HP/SPI felt the issue important enough to research and respond to directly. Jeff Forristal (HP Security Labs) set up an environment to redo Larry’s work and measure WebInspect v7.7 and v7.5 for two of the three websites. While everyone is encouraged to read the report and judge for themselves, a couple of things really stood out to me in the data charts (see below) - specifically false-positives and “vulnerability duplicates”. I’ve only talked about the problem of vulnerability duplicates briefly in the past when describing how customers eventually mature to a Quality phase where less equals more. Obviously perople prefer not to see identical vulnerabilities reported dozens/hundreds of times.


If you look at the chart columns “Total # Findings”, “Raw False Positive”, and “Accurate # of Instances” - these compare what the scanner reported, to what was false, to what vulnerabilities were valid and unique. The two scanners reported nearly identical validated issues, 5 on the Roller website and 113/110 on OpenCMS. In the false-positive dept, WebInspect v7.7 did fairly well only having between 0% and 16% on the two websites, while v7.5 performed a little worse at 2% and 36%. But what you have to look closely at is the ratio of Total # of Findings to Accurate # of Instances (minus the falses) as this will measure the level of vulnerability duplicates.

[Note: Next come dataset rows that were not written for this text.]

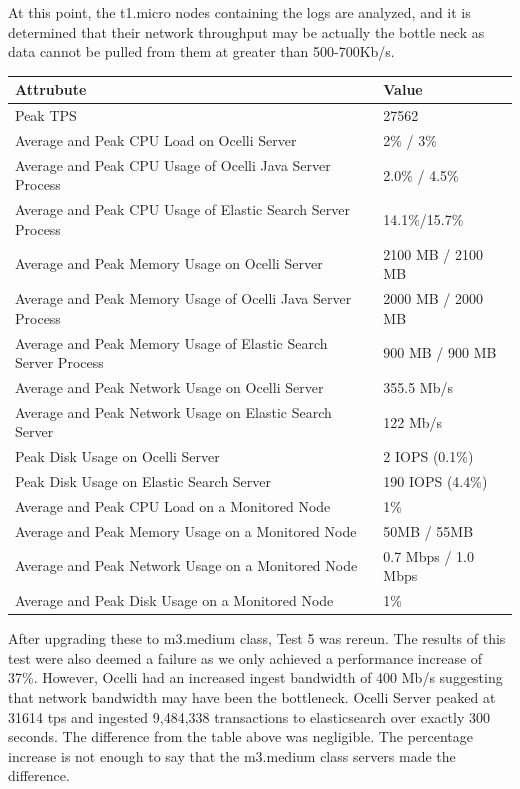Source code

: \documentclass{llncs}
\begin{document}
At this point, the t1.micro nodes containing the logs are analyzed, and it is determined that their network throughput may be actually the bottle neck as data cannot be pulled from them at greater than 500-700Kb/s. 

\begin{flushleft}
    \begin{tabular}{ | l | l |}
    \hline
  Attrubute & Value  \\ \hline
  Peak TPS & 27562  \\ \hline
  Average and Peak CPU Load on Ocelli Server &2\% / 3\%  \\ \hline
  Average and Peak CPU Usage of Ocelli Java Server Process & 2.0\% / 4.5\% \\ \hline
 Average and Peak CPU Usage of Elastic Search Server Process & 14.1\%/15.7\%	  \\ \hline
  Average and Peak Memory Usage on Ocelli Server & 2100 MB / 2100 MB	 \\ \hline
  Average and Peak Memory Usage of Ocelli Java Server Process &	2000 MB / 2000 MB		 \\ \hline
 Average and Peak Memory Usage of Elastic Search Server Process &	900 MB / 900 MB		 \\ \hline
Average and Peak Network Usage on Ocelli Server &	355.5 Mb/s 	 \\ \hline
Average and Peak Network Usage on Elastic Search Server & 122 Mb/s 	 \\ \hline
Peak Disk Usage on Ocelli Server &	2 IOPS (0.1\%)		 \\ \hline
Peak Disk Usage on Elastic Search Server &	190 IOPS (4.4\%)		 \\ \hline
Average and Peak CPU Load on a Monitored Node& 	1\% 	 \\ \hline
  Average and Peak Memory Usage on a Monitored Node &	50MB / 55MB	 \\ \hline
Average and Peak Network Usage on a Monitored Node &	0.7 Mbps / 1.0 Mbps		 \\ \hline
  Average and Peak Disk Usage on a Monitored Node &  1\%	\\ 
    \hline
    \end{tabular}
\end{flushleft}

After upgrading these to m3.medium class, Test 5 was rereun. The results of this test were also deemed a failure as we only achieved a performance increase of 37\%. However, Ocelli had an increased ingest bandwidth of 400 Mb/s suggesting that network bandwidth may have been the bottleneck. Ocelli Server peaked at 31614 tps and ingested 9,484,338 transactions to elasticsearch over exactly 300 seconds. The difference from the table above was negligible. The percentage increase is not enough to say that the m3.medium class servers made the difference.
\end{document}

In the Roller website v7.7 reported 40 unvalidated issues, with v7.5 displaying 55, all of which boiled down to 5 unique vulnerabilities. That means only 12% of v7.7 results are meaningful! v7.5 was 9%! On OpenCMS, of 1,258 unvalidated issues reported by v7.7 (3,756 for v7.5), came down to 113 unique vulnerabilities. Once again only 9% and 3% of the results were necessary. Shall we call this a Vulnerability Duplicate Rate? That’s a lot of data to distill down and must take a lot of time. For those that use these scanners, is this typical in your experience and expected behavior?

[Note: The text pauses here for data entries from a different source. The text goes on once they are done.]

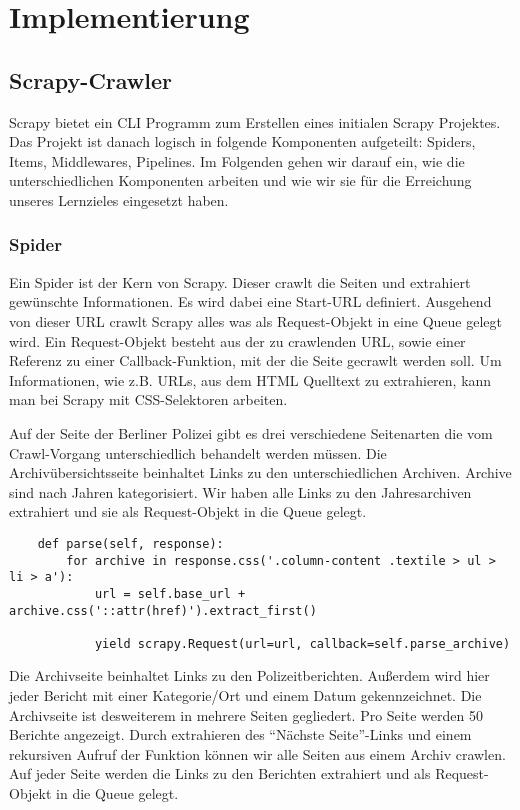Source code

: \chapter{Implementierung}

\section{Scrapy-Crawler}

Scrapy bietet ein CLI Programm zum Erstellen eines initialen Scrapy Projektes.
Das Projekt ist danach logisch in folgende Komponenten aufgeteilt: Spiders, Items, Middlewares, Pipelines.
Im Folgenden gehen wir darauf ein, wie die unterschiedlichen Komponenten arbeiten und wie wir sie für die
Erreichung unseres Lernzieles eingesetzt haben.

\subsection{Spider}

Ein Spider ist der Kern von Scrapy. Dieser crawlt die Seiten und extrahiert gewünschte Informationen.
Es wird dabei eine Start-URL definiert. Ausgehend von dieser URL crawlt Scrapy alles was als Request-Objekt in
eine Queue gelegt wird. Ein Request-Objekt besteht aus der zu crawlenden URL, sowie einer Referenz zu einer Callback-Funktion,
mit der die Seite gecrawlt werden soll. Um Informationen, wie z.B. URLs, aus dem HTML Quelltext zu extrahieren, kann man bei Scrapy
mit CSS-Selektoren arbeiten.

Auf der Seite der Berliner Polizei gibt es drei verschiedene Seitenarten die vom Crawl-Vorgang
unterschiedlich behandelt werden müssen. Die Archivübersichtsseite beinhaltet Links zu den unterschiedlichen Archiven.
Archive sind nach Jahren kategorisiert. Wir haben alle Links zu den Jahresarchiven extrahiert und sie als Request-Objekt in die Queue gelegt.

\begin{verbatim}
    def parse(self, response):
        for archive in response.css('.column-content .textile > ul > li > a'):
            url = self.base_url + archive.css('::attr(href)').extract_first()

            yield scrapy.Request(url=url, callback=self.parse_archive)
    \end{verbatim}

Die Archivseite beinhaltet Links zu den Polizeitberichten. Außerdem wird hier jeder Bericht mit einer Kategorie/Ort
und einem Datum gekennzeichnet. Die Archivseite ist desweiterem in mehrere Seiten gegliedert. Pro Seite werden 50 Berichte angezeigt.
Durch extrahieren des "`Nächste Seite"'-Links und einem rekursiven Aufruf der Funktion können wir alle Seiten aus einem
Archiv crawlen. Auf jeder Seite werden die Links zu den Berichten extrahiert und als Request-Objekt in die Queue gelegt.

I know Ory is reading this… :), so can you give us an indication of what the accuracy rating might have been for AppScan?

5 comments:

Jordan said...

I don't have the hard data handy from my review (magazine reviews are more fire-and-forget -- have to move on to the next totally different topic before the previous one is even in print), but my recollection is that this is in line with what the majority of scanning products produced.

For some combinations of scanners/applications it was even worse. I specifically mentioned in the Cenzic review that I disliked their HARM score because it was too weighted toward apps where the same vulnerability showed up in multiple pages. One app had a vulnerability that resulted in an astronomical HARM score because it appeared on every page and was counted each time, despite being one vulnerability in a commonly used function.

While it turned out there was a way to cap the impact of a single vuln toward the HARM metric, I think the point that the duplicates were in and of themselves an issue was something I over looked.

Anonymous said...

Ha!, I knew I should've disabled my Referer header ;-)

Actually, we have been working on reproducing Larry's work in the lab (with some cooperation with Jeff@SPI), so when results come in, I'll post them in my blog.

Jeremiah Grossman said...

I have your IP address mapped through Google Analytics, which is wired to send me an alert any time you visit. :)

Anonymous said...

I think there is some implied/misleading connotations when you say only 12%/9% of the results are "meaningful." All the results are "meaningful"...they are all accurate results and can be thought of as valid attack vectors. Since once vulnerability instance can have multiple vectors to access the vulnerability, there doesn't need to be a 1-to-1 correlation between vulnerabilities and attack vectors. Superfluous vectors are not meaningless...especially if you are protecting your webapp via a vector-centric mitigation approach (i.e. WAF).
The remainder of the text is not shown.